New in CockroachDB 24.2 is support for vectors. Now we can store vector embeddings within CockroachDB with pgvector-compatible semantics to build AI-driven applications. Numerous built-in functions have been added for running similarity search across vectors. Here, we use the <=> (cosine similarity) operator.

The caveat with this is that vector indexing is not supported in this release. Still, that won't stop us from experimenting with some semantic indexing and search. To make up for the lack of indexing on these vectors, we'll add a K-Means clustering step to our app and create an index on the cluster ID values which we'll map to the primary key of the table storing the data. This gives us a two phased approach to search: (1) use this index, (2) order the resulting rows according to each row's cosine similarity to the query string.

This demo can be run locally using the steps outlined below or in Kubernetes (K8s), adjacent to a CockroachDB deployment, using the deployment defined here.

DB setup

  • Install a CockroachDB instance, using version 24.2+
  • Apply a CockroachDB Enterprise license
  • Create a user account for the app
  • GRANT this user/role access to the DB being used
  • The app creates all the required tables and indexes
  • Run the following to prevent failures from uploading K-Means models to the DB's blob_store table: SET CLUSTER SETTING sql.conn.max_read_buffer_message_size = '64 MiB';

Configure environment variables

The simplest way to get started is to run the Docker image. To do that, edit the ./docker_run_image.sh file, adjusting the lines near the top as necessary:

# EDIT THESE TO SUIT YOUR DEPLOYMENT
crdb_certs="$HOME/certs"
export DB_URL="postgres://test_role:123abc@host.docker.internal:26257/defaultdb?sslmode=require&sslrootcert=$crdb_certs/ca.crt"
port=1999 # You point your client at this port on localhost, so 'export FLASK_PORT=1999' in env.sh

You can then skip down to Start the Flask server Docker image.

If deploying locally or on a VM, edit the ./env.sh file; if deploying in K8s, these variables are defined in the deployment YAML file (./k8s/crdb-embeddings.yaml).

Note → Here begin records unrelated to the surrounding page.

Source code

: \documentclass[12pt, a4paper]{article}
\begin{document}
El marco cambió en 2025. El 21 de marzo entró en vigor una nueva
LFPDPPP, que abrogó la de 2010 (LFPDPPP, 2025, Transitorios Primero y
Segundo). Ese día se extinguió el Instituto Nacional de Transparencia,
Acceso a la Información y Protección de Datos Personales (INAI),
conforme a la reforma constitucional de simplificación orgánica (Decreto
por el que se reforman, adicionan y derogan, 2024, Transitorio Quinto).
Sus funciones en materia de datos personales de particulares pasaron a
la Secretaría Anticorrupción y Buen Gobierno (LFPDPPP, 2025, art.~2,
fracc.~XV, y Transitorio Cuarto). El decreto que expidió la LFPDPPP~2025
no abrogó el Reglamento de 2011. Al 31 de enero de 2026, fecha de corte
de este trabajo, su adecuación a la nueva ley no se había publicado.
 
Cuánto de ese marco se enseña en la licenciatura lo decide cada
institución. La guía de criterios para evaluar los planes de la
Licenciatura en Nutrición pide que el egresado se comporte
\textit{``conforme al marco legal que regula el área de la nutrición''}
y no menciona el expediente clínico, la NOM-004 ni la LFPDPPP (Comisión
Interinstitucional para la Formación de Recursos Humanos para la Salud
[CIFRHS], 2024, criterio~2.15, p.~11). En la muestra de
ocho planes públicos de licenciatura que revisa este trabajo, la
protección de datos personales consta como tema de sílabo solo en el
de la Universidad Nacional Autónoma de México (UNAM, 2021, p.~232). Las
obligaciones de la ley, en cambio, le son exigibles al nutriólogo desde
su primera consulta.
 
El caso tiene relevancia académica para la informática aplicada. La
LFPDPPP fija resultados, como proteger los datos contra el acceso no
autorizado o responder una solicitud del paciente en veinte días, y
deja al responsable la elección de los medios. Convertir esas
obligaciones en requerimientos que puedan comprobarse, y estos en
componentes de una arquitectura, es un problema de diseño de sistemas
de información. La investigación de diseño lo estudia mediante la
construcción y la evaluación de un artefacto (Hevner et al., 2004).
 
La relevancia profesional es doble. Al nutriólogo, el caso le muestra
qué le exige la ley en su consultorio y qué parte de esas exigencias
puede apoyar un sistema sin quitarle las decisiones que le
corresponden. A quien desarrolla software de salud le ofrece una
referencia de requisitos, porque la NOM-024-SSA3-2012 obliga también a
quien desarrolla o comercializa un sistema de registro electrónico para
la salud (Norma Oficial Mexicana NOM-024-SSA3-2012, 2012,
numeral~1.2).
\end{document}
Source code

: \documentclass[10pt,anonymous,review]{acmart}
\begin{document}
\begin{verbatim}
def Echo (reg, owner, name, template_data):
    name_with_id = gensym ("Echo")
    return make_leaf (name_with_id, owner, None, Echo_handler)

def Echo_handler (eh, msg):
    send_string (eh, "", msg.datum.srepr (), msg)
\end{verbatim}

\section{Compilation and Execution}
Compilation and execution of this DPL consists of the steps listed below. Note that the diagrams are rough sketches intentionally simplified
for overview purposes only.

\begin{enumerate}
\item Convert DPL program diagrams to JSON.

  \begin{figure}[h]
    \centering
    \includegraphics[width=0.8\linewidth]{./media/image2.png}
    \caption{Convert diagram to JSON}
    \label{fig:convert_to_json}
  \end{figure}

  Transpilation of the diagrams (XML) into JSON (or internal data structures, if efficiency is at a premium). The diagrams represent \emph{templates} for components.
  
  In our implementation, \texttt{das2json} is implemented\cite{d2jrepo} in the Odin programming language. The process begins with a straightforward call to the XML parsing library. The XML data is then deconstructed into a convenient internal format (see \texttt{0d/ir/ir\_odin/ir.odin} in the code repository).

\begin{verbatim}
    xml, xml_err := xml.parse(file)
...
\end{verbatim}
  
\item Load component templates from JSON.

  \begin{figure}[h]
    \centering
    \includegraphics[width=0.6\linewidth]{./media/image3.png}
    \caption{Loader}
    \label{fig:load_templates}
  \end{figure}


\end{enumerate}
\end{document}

Here is a detailed explanation of the various environment variables used by the app and related scripts (search, index, ...):

Host name and port used by the app (a Python Flask REST service):

export FLASK_PORT=8080
export FLASK_HOST=some-host.domain

The DB connection string:

export DB_URL="postgres://some_role:password@127.0.0.1:26257/db_name?sslmode=require&sslrootcert=/certs/ca.crt"

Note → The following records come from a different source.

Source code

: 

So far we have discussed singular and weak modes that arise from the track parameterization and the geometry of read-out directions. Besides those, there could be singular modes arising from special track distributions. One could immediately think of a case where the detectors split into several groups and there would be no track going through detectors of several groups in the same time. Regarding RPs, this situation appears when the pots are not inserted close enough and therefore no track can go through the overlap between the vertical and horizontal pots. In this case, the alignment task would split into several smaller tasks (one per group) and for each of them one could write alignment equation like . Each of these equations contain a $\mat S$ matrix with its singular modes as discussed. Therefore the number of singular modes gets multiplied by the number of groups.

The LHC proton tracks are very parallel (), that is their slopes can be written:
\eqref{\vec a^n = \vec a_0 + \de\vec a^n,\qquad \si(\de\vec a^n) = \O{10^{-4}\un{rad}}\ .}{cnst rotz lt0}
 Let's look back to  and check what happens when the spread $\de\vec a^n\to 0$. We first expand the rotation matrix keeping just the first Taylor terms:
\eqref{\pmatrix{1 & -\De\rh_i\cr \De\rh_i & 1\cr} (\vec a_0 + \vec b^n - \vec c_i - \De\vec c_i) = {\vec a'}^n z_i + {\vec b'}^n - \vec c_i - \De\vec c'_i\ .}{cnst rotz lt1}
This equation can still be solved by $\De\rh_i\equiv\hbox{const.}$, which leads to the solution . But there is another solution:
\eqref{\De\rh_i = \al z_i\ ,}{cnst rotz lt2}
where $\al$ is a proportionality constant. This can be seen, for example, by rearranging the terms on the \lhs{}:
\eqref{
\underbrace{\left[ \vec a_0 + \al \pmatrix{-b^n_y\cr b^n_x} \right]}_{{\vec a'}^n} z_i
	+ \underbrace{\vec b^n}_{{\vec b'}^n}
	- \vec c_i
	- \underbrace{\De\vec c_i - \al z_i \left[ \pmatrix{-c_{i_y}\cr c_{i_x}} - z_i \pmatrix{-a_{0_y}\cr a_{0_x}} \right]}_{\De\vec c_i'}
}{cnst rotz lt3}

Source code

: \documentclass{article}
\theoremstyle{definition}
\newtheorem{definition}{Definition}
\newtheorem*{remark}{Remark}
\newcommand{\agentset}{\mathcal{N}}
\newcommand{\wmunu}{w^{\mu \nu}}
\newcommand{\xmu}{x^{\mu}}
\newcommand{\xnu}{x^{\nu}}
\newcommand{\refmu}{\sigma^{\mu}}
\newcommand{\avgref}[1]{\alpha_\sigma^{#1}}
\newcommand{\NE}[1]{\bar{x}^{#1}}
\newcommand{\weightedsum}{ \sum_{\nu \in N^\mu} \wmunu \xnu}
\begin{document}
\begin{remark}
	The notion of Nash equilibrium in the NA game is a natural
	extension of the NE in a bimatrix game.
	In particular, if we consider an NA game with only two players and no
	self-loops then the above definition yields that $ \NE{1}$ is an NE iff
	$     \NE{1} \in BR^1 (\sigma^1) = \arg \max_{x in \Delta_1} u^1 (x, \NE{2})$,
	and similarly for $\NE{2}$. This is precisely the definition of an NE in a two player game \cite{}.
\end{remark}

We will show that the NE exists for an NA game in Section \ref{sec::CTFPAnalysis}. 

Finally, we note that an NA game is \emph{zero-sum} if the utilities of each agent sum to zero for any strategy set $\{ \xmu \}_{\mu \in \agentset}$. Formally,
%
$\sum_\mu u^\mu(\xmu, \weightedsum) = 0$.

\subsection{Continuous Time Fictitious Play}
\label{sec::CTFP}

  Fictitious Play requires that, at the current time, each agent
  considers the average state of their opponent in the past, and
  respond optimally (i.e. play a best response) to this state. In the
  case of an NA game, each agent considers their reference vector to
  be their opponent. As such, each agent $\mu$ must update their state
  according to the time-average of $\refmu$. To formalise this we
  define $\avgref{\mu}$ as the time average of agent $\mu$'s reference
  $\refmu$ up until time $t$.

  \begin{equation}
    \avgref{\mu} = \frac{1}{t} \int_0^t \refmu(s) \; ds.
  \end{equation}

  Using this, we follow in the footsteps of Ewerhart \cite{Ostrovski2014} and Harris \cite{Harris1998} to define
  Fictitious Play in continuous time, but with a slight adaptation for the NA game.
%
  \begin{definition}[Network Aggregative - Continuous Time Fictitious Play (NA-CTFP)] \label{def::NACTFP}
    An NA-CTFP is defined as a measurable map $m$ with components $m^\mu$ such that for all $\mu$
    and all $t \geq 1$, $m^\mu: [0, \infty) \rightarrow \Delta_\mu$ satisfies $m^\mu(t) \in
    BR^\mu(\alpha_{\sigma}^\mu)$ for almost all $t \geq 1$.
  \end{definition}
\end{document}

Log level (INFO is fairly chatty):

export LOG_LEVEL=INFO

Number of threads to run in the Flask app:

export N_THREADS=10

The minimum length of a sentence, in characters:

export MIN_SENTENCE_LEN=8

The number of clusters to create in the K-Means model. The tradeoff here is query speed vs. recall; e.g. if the number is too low, more data must be scanned during the cosine similarity phase. If the number is too high, then matching documents may be missed entirely as their cluster ID value will not align with the cluster ID value that gets mapped to the query string. For the small data size used in these experiments, 50k rows, a value of 500 seemed like the best fit. For a larger data set, experiments showed using a value of about 1.3% of the number of rows was a good tradeoff:

export N_CLUSTERS=500

The fraction of rows to scan when building the K-Means model. A value of 1.0 might make more sense for a small data set, but a smaller fraction would be better suited to a larger data set. Again, there's a tradeoff here in terms of fidelity, with a larger fraction (theoretically) leading to a better model. Again, when the data set became larger, experiments showed that a fraction corresponding to about 35k rows in the table was a sweet spot:

export TRAIN_FRACTION=0.75

A filesystem location where the model can be read and written. This is used during the "bootstrap" phase when the model file is downloaded from the URL provided below. After that, the model is stored in the DB itself:

export MODEL_FILE=/tmp/model.pkl

This model was built according to the discussion above, and it should be suitable for getting started:

export MODEL_FILE_URL="https://storage.googleapis.com/crl-goddard-text/model_Fastembed_500.pkl"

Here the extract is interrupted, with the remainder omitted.